→ Prompt
Filter the records for lines holding the string "espressioni".

Records from a collection
——————————
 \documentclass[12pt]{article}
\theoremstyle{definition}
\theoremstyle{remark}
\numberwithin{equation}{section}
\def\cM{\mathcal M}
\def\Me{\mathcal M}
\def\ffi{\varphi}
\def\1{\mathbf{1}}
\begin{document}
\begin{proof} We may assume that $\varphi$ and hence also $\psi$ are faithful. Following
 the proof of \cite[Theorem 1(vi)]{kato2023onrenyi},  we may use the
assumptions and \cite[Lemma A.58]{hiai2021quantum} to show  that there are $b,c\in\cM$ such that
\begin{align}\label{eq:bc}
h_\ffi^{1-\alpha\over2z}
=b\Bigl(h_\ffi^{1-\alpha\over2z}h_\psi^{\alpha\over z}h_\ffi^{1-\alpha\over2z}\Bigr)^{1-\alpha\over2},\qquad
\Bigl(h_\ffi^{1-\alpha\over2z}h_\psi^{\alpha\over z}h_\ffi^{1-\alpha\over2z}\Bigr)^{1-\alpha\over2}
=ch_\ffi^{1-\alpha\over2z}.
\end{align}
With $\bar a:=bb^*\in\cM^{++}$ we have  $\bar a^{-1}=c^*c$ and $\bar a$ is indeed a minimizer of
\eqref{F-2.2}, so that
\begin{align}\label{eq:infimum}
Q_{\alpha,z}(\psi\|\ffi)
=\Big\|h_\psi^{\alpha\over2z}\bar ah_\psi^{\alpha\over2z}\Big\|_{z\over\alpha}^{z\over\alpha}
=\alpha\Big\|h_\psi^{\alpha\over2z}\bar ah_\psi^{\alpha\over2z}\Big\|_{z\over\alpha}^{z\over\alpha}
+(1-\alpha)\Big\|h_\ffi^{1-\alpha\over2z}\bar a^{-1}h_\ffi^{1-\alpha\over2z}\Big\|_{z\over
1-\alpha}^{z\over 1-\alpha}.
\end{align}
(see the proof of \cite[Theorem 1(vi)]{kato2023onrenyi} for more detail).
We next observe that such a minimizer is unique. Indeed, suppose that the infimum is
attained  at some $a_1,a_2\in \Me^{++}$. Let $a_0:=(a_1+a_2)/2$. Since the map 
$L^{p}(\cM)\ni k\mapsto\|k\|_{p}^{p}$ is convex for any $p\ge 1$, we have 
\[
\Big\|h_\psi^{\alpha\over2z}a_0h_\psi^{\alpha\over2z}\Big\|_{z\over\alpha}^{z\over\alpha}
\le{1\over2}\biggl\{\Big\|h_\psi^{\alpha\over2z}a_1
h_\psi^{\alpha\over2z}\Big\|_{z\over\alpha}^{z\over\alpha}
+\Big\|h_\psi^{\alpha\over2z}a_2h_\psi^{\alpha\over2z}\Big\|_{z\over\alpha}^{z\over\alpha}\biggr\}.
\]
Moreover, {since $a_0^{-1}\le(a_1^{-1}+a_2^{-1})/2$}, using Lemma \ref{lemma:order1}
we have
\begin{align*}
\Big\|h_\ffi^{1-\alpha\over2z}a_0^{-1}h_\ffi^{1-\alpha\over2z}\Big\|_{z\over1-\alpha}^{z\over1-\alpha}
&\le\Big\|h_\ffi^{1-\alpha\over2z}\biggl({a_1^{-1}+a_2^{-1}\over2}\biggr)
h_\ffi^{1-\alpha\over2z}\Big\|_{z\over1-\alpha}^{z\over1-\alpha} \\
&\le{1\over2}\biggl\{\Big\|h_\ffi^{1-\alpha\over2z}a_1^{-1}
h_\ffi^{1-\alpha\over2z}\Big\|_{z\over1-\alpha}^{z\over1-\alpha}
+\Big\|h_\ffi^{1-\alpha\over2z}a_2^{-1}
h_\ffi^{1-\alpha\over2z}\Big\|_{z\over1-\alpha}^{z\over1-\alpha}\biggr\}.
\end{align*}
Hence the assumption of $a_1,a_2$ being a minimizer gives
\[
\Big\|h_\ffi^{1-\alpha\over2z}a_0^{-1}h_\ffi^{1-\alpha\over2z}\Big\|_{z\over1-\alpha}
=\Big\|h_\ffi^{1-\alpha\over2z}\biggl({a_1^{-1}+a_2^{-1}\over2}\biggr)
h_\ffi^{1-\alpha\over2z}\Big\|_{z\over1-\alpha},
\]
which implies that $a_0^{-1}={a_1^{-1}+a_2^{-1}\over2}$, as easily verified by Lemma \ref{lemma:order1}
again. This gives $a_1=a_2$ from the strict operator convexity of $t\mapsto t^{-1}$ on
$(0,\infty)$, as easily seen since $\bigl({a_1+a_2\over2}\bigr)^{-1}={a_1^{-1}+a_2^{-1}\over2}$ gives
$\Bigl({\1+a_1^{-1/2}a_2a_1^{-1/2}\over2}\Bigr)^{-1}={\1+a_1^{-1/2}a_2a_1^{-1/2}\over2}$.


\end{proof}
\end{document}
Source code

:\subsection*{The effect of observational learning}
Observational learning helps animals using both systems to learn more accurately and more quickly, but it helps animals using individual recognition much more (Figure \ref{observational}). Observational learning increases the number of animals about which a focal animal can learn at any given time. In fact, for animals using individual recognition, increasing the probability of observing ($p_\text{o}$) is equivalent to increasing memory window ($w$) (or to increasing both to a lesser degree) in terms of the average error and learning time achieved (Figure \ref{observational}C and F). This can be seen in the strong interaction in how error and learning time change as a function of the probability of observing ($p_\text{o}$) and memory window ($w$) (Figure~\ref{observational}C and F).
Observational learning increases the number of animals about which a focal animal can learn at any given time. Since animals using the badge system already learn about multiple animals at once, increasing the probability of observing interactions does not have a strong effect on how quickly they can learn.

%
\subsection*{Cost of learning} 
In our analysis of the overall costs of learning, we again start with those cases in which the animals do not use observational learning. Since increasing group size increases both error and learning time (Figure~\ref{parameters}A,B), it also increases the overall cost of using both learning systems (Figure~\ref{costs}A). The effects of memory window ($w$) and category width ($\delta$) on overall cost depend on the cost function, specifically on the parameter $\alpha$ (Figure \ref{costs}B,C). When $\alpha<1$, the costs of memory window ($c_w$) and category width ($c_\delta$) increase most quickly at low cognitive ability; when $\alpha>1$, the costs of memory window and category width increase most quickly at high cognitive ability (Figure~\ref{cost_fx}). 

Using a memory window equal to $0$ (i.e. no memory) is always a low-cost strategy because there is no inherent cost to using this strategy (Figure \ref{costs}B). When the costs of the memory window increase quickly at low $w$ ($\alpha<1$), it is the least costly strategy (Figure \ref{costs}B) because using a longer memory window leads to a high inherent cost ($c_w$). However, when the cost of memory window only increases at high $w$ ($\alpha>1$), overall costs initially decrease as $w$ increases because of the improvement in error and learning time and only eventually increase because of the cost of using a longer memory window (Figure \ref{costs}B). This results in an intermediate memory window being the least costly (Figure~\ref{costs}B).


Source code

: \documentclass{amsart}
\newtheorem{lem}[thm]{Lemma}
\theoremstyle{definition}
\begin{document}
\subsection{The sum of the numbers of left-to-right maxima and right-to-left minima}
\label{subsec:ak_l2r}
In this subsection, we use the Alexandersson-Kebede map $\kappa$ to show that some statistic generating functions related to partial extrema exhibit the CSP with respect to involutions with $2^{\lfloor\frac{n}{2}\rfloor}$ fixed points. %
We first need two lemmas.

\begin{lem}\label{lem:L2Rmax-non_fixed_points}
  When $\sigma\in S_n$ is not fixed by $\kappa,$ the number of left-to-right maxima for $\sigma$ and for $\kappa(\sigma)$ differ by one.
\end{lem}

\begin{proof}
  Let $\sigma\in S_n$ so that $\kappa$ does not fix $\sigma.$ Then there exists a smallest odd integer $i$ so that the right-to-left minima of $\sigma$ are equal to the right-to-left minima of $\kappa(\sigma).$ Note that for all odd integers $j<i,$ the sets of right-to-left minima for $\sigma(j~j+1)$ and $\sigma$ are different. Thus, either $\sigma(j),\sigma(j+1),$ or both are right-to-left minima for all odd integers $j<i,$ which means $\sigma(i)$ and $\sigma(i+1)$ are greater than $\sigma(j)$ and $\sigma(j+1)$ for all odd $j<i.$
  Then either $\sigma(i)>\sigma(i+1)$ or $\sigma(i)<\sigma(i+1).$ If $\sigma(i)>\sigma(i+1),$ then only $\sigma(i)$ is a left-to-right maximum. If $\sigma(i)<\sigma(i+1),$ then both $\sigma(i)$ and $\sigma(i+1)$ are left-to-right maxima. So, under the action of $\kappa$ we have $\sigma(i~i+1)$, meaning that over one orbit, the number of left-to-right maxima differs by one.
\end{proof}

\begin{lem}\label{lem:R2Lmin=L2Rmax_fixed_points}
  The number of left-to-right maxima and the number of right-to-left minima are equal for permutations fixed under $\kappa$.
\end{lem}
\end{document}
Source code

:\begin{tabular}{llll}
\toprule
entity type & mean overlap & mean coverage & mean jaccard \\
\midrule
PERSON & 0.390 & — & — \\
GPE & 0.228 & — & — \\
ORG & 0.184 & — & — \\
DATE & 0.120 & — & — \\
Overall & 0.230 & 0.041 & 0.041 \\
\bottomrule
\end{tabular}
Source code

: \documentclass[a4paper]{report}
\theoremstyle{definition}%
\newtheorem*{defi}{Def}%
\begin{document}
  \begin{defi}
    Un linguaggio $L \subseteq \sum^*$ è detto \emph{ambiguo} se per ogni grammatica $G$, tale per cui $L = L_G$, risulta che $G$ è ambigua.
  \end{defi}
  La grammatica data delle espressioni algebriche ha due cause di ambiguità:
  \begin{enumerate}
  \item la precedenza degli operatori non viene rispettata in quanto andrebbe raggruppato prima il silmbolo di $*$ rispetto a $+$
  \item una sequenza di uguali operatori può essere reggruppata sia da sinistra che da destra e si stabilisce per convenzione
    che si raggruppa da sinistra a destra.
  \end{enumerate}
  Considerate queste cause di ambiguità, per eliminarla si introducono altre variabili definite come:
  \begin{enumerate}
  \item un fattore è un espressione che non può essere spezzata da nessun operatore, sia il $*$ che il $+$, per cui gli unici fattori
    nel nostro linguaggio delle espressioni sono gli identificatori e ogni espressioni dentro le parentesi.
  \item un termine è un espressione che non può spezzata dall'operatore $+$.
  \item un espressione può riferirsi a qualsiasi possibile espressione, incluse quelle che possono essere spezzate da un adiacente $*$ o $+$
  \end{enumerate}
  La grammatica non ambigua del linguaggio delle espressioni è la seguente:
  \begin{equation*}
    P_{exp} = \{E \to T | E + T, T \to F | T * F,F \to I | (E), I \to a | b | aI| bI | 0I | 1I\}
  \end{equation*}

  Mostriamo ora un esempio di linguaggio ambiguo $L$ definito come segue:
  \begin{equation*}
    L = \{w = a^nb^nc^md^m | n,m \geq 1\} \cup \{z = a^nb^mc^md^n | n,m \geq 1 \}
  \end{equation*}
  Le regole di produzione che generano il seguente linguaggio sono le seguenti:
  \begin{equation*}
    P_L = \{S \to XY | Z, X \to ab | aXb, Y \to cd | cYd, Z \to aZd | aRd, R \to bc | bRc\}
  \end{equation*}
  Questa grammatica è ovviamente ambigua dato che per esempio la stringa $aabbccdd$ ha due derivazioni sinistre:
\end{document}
——————————
→ Answer to this exercise
  La grammatica data delle espressioni algebriche ha due cause di ambiguità:
    nel nostro linguaggio delle espressioni sono gli identificatori e ogni espressioni dentro le parentesi.
  La grammatica non ambigua del linguaggio delle espressioni è la seguente:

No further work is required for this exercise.